こんなに怒鳴っておいて、そんなにアッサリ承諾するなんて……。
お姉ちゃんが分からない……。
「キチンとそのままで返しなさいよロリコン教師!あんなことやこんなことをした形跡があった場合、お前を殺す」
「いや。そもそも付き合ってませんし」
「さっさと行け!そして早く帰ってこい!」
「……すいません。なるべく早く帰ってくるように努めます。それでは」
あたしの肩を押して、ちょっとだけ早足で車へ向かう佐久間先生。
どうやら、早めにお姉ちゃんから逃げたいらしい。
バタンッとドアが閉まると同時に、佐久間先生がため息をはいて車を発進させた。
……お姉ちゃんは睨むように見つめてきていた。
「……本当にお前の姉さんか、あれ」
佐久間先生の横顔は、少しだけ疲れているように見えた。
……まあ、さっきのお姉ちゃんの怒鳴り声の数々を思い出せば、そんな顔をする理由が分からなくもないけれど。

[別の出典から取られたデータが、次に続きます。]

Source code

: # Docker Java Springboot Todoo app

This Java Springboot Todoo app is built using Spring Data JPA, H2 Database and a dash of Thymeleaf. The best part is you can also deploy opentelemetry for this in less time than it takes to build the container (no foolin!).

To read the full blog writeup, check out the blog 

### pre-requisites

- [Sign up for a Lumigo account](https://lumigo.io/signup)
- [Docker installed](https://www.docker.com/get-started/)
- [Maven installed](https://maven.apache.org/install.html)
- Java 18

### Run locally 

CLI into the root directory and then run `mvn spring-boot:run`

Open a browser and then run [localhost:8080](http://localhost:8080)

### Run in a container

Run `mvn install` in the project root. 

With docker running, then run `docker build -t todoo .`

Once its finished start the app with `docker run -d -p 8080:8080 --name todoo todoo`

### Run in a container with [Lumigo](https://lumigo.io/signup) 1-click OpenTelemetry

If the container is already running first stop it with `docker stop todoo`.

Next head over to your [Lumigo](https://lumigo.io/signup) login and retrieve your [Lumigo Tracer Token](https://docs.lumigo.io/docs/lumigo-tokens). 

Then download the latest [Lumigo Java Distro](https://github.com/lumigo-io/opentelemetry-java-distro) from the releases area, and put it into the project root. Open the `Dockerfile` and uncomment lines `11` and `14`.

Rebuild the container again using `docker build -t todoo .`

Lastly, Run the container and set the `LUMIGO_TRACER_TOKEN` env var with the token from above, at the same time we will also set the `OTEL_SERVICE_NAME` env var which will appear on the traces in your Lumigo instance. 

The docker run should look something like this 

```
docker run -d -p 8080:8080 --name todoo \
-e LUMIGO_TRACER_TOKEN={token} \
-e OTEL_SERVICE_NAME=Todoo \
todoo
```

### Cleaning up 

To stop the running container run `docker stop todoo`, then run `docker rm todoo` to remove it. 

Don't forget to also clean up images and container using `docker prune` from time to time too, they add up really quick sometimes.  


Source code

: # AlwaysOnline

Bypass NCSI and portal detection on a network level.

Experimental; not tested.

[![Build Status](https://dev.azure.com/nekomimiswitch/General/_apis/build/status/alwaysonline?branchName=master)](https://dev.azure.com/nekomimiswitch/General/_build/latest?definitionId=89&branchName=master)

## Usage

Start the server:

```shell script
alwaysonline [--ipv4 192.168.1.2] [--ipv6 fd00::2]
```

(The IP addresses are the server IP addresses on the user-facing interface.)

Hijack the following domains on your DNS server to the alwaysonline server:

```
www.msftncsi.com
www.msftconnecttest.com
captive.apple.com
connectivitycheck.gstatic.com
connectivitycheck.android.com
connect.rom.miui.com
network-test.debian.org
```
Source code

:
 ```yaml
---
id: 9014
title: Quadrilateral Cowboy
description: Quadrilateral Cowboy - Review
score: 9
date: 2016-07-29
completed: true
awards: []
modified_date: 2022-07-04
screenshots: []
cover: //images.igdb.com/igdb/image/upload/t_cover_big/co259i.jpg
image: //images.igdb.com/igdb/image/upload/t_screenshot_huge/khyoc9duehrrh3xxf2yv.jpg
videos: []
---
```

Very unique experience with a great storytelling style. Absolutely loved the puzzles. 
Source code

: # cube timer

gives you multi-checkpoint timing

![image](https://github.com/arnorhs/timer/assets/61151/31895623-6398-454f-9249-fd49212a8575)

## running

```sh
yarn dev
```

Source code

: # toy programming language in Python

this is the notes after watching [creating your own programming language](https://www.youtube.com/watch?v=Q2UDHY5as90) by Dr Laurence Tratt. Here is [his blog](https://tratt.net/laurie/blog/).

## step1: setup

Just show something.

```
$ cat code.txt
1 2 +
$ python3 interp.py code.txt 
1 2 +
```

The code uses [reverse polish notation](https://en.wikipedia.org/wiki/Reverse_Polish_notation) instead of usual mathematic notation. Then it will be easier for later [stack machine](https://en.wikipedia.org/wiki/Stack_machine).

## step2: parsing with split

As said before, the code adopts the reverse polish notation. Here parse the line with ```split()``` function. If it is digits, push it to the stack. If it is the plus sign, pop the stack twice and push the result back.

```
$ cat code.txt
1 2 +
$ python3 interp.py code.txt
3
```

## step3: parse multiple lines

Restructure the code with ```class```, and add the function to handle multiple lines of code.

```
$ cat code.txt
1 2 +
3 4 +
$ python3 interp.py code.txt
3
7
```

「すいません。あたしが“先生”って言っちゃったばっかりに……」
「ん?ああ、それはいい。お前がそう呼ぶのはなんとなく予想してた。……ただ、お前の姉さんがあんな人だとは思わなかっただけだ」
苦笑いしかできない……。
そんなあたしをチラリと見てきた佐久間先生は、不意に口元をゆるませた。
「その化粧、」
……化粧……。
っ、ああ!そうだあたし化粧してたんだ!
や、やばい。気づいたらなんだか恥ずかしくなってきた。
それに、佐久間先生、絶対バカにするに決まってるから、余計に恥ずかしい!!
「なんだか清瀬じゃないみたいだな。最初見た時、一瞬誰か分からなかった」
……あれ。バカにしてこない。
ジッと佐久間先生の横顔を見つめていると、それに気づいた佐久間先生が困ったように眉を寄せる。